Namen wil de Maestro niet noemen, maar dit kwam vooral in het begin van zijn carrière voor. ‘Toen accepteerde ik veel van dit soort opdrachten, want ik was allang blij dat mijn naam erbij stond. Ik componeerde destijds ook muziek voor erg slechte films en daarvan heb ik geleerd: hoe mooi mijn muziek ook is, een slechte film red ik er niet mee. Zelfs niet als ik een meesterwerk produceer. Het is hetzelfde als een lelijke vrouw in haute couture steken. Het is niks en het wordt niks.’

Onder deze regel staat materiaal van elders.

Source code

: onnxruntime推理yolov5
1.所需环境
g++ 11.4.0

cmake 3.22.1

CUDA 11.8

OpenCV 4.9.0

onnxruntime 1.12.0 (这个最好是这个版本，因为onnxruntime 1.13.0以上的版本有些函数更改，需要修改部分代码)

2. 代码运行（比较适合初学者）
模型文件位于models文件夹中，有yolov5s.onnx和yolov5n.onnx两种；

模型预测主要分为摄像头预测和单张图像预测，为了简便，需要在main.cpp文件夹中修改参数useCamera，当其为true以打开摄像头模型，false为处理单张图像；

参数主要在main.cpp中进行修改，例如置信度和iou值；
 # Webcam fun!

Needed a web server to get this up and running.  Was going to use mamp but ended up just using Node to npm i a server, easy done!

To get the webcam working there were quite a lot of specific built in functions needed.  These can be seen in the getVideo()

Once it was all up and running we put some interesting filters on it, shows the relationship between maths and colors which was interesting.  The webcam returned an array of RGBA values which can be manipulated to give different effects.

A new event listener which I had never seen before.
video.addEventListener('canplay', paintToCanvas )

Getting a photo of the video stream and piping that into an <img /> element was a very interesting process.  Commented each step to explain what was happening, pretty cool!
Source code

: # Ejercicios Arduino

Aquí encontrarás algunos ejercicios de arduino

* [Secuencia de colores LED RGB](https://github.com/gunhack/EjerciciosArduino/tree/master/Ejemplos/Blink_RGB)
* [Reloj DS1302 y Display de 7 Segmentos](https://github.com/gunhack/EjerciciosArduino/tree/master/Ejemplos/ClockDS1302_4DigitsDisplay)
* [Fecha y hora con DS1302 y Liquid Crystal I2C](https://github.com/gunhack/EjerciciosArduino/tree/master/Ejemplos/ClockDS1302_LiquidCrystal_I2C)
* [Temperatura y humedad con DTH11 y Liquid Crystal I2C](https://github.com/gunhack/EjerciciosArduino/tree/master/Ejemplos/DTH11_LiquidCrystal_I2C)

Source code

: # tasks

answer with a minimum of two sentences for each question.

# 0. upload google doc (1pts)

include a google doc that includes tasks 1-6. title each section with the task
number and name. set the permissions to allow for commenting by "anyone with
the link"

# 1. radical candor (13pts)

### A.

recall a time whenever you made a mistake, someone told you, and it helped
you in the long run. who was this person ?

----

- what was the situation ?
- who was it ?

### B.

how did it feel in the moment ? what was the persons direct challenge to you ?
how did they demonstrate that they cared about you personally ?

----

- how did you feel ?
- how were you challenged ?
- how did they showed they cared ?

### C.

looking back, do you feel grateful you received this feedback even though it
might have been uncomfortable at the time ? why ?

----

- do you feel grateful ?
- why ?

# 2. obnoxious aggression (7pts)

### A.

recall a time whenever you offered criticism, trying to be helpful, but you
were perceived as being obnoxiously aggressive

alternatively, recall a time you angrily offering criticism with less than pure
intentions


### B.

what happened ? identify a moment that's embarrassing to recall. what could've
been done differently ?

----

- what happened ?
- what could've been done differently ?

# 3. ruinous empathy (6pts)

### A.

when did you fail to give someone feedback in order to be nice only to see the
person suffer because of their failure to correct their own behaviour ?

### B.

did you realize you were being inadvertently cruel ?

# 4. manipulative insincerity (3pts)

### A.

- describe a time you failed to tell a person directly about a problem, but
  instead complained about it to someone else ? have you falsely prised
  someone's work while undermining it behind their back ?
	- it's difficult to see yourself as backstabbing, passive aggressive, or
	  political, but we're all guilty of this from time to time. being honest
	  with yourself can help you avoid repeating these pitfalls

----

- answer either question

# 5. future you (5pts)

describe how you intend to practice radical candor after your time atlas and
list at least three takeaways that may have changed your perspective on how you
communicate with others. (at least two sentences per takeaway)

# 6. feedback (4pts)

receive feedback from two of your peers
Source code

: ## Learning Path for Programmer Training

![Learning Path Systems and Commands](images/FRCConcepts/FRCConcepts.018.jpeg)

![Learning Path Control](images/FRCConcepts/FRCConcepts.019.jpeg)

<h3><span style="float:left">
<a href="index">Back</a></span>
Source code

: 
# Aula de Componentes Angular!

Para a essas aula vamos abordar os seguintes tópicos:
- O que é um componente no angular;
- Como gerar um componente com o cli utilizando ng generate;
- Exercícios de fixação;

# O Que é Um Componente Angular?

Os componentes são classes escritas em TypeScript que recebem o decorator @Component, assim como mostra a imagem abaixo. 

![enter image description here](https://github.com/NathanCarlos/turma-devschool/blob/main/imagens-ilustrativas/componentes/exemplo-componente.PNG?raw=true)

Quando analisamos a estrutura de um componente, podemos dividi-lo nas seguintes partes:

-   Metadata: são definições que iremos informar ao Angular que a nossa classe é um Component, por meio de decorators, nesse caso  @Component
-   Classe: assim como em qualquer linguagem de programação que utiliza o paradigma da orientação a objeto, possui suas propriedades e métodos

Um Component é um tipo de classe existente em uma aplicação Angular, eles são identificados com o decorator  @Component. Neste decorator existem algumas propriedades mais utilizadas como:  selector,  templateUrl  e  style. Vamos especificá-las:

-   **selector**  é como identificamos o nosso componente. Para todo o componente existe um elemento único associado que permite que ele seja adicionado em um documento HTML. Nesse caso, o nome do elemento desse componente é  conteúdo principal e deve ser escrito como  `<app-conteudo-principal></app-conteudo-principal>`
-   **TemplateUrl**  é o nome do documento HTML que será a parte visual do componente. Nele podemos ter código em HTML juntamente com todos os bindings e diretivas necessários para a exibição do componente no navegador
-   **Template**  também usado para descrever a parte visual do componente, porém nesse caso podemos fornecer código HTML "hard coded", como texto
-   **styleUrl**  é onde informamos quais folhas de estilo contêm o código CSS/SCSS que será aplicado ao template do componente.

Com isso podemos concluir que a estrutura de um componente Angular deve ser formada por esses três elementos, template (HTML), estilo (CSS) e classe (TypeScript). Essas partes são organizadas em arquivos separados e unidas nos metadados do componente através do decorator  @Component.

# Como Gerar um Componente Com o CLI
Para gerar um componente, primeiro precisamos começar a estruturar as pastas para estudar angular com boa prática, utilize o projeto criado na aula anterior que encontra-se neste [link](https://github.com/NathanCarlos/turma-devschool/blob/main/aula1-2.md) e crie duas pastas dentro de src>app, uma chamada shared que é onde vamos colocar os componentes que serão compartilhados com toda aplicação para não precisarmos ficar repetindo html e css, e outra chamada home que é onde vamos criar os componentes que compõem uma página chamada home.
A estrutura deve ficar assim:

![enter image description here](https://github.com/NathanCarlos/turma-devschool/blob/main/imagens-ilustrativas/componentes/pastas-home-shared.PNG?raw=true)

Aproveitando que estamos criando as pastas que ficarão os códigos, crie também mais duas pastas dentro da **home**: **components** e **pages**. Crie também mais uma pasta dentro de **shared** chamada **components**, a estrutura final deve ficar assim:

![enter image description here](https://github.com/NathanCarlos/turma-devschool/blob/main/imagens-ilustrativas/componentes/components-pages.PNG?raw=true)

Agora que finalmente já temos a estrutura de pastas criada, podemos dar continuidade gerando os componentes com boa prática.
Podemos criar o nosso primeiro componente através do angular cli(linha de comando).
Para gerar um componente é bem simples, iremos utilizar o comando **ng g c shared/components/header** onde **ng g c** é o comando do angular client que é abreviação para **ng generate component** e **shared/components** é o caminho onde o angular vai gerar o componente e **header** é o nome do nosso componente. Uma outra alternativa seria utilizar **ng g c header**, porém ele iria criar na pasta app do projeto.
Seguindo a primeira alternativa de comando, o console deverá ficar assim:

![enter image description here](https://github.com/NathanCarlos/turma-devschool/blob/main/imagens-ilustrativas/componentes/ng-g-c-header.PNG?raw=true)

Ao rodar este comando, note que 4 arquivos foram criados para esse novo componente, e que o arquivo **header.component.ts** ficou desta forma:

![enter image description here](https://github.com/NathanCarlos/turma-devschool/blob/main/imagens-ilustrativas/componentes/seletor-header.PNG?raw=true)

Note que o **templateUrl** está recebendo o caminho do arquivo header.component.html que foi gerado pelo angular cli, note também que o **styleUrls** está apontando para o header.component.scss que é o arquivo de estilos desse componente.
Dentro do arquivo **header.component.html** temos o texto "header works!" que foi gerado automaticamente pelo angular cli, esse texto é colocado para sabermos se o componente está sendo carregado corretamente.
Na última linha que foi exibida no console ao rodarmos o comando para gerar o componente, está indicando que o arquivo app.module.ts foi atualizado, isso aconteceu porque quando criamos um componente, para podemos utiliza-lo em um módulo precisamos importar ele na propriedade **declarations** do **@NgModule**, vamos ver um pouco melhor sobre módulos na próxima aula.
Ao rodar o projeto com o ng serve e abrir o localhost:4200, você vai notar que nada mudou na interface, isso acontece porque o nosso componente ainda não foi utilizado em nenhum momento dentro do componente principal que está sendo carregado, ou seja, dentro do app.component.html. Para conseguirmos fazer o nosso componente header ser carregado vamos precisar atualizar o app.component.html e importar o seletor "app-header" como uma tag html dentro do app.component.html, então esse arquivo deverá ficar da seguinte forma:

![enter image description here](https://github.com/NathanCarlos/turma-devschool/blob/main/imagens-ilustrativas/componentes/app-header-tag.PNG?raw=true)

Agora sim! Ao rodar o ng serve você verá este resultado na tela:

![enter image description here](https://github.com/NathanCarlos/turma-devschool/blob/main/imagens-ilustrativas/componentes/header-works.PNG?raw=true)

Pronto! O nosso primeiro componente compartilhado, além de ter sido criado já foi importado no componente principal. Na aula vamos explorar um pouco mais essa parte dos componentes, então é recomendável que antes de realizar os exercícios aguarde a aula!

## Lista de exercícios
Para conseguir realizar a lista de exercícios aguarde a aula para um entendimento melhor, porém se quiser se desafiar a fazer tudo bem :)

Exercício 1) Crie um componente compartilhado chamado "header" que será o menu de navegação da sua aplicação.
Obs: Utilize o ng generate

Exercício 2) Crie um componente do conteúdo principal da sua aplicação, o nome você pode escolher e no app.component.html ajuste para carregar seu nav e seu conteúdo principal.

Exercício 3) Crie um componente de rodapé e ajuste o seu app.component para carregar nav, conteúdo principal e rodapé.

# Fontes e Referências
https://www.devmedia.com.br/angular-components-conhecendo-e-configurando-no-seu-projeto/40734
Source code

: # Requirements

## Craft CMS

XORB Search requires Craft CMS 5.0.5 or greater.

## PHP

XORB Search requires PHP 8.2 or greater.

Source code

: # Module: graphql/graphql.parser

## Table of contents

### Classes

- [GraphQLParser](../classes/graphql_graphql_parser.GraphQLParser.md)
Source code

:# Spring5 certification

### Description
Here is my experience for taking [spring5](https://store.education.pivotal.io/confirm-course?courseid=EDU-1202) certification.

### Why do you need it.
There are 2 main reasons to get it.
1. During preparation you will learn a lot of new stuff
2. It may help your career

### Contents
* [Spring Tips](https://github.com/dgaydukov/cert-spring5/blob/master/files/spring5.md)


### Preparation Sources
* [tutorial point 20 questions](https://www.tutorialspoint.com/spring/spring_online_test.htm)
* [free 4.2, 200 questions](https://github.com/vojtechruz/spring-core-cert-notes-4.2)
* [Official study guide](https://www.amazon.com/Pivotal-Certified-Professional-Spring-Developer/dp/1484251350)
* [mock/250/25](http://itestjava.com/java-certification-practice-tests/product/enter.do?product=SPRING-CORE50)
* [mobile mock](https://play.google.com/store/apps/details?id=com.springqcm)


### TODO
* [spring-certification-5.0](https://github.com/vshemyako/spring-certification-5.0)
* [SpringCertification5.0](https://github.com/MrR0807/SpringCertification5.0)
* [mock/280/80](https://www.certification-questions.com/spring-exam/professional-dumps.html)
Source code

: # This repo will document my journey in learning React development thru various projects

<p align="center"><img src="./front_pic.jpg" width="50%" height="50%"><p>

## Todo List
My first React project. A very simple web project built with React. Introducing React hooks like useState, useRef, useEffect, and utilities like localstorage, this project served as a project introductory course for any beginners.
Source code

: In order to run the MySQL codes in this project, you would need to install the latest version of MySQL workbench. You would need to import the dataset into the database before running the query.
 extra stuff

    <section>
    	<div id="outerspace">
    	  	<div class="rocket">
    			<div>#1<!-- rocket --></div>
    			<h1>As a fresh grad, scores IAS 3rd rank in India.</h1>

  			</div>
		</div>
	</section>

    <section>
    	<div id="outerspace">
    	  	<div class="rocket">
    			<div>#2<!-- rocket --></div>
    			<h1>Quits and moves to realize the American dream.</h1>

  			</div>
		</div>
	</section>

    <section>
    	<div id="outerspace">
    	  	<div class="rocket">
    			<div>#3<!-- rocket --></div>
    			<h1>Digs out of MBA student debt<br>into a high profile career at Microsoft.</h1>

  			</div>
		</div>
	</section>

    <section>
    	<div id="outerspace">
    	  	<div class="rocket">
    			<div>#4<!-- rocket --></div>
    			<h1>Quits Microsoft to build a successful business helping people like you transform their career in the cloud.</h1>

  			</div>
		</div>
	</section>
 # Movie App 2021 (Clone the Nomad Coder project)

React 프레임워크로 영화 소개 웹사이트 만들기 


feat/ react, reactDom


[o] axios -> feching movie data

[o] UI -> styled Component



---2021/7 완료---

Voordat Morricone een voorbeeld kan geven, pakt zijn medewerkster hem bij de arm en leidt hem het vertrek uit. In de lobby staan vier jonge fans te wachten. De Maestro poseert geduldig met hen voor een foto en deelt handtekeningen uit. Zijn gezicht straalt. Na tien minuten neemt hij eindelijk de trap naar zijn hotelsuite, waar Maria, die er altijd bij is, op hem wacht. Hij draait zich nog eens om en zwaait ontroerd naar de jongeren. Het gaat de Maestro er niet alleen om dat het publiek zijn muziek hoort zoals hij het heeft bedoeld, realiseer ik me nu. Hij wil vooral genieten van de bewondering die hij ermee oogst.